Excerpts from a dataset
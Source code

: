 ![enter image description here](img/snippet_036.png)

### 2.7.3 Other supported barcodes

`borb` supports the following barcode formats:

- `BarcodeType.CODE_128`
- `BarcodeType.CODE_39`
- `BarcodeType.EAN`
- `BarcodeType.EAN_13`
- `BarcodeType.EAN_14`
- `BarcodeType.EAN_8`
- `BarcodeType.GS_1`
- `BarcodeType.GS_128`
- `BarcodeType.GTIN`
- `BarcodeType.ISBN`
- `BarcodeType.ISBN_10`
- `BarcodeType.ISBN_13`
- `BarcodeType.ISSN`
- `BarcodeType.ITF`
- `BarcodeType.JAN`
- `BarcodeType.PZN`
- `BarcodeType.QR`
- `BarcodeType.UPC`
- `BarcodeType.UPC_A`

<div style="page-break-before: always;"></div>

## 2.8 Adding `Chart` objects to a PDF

WHAT YOU HAVE TO DO =>
Copy every line above without changes.

EXERCISE RESPONSE =>
Source code

: ![enter image description here](img/snippet_036.png)

### 2.7.3 Other supported barcodes

`borb` supports the following barcode formats:

- `BarcodeType.CODE_128`
- `BarcodeType.CODE_39`
- `BarcodeType.EAN`
- `BarcodeType.EAN_13`
- `BarcodeType.EAN_14`
- `BarcodeType.EAN_8`
- `BarcodeType.GS_1`
- `BarcodeType.GS_128`
- `BarcodeType.GTIN`
- `BarcodeType.ISBN`
- `BarcodeType.ISBN_10`
- `BarcodeType.ISBN_13`
- `BarcodeType.ISSN`
- `BarcodeType.ITF`
- `BarcodeType.JAN`
- `BarcodeType.PZN`
- `BarcodeType.QR`
- `BarcodeType.UPC`
- `BarcodeType.UPC_A`

<div style="page-break-before: always;"></div>

## 2.8 Adding `Chart` objects to a PDF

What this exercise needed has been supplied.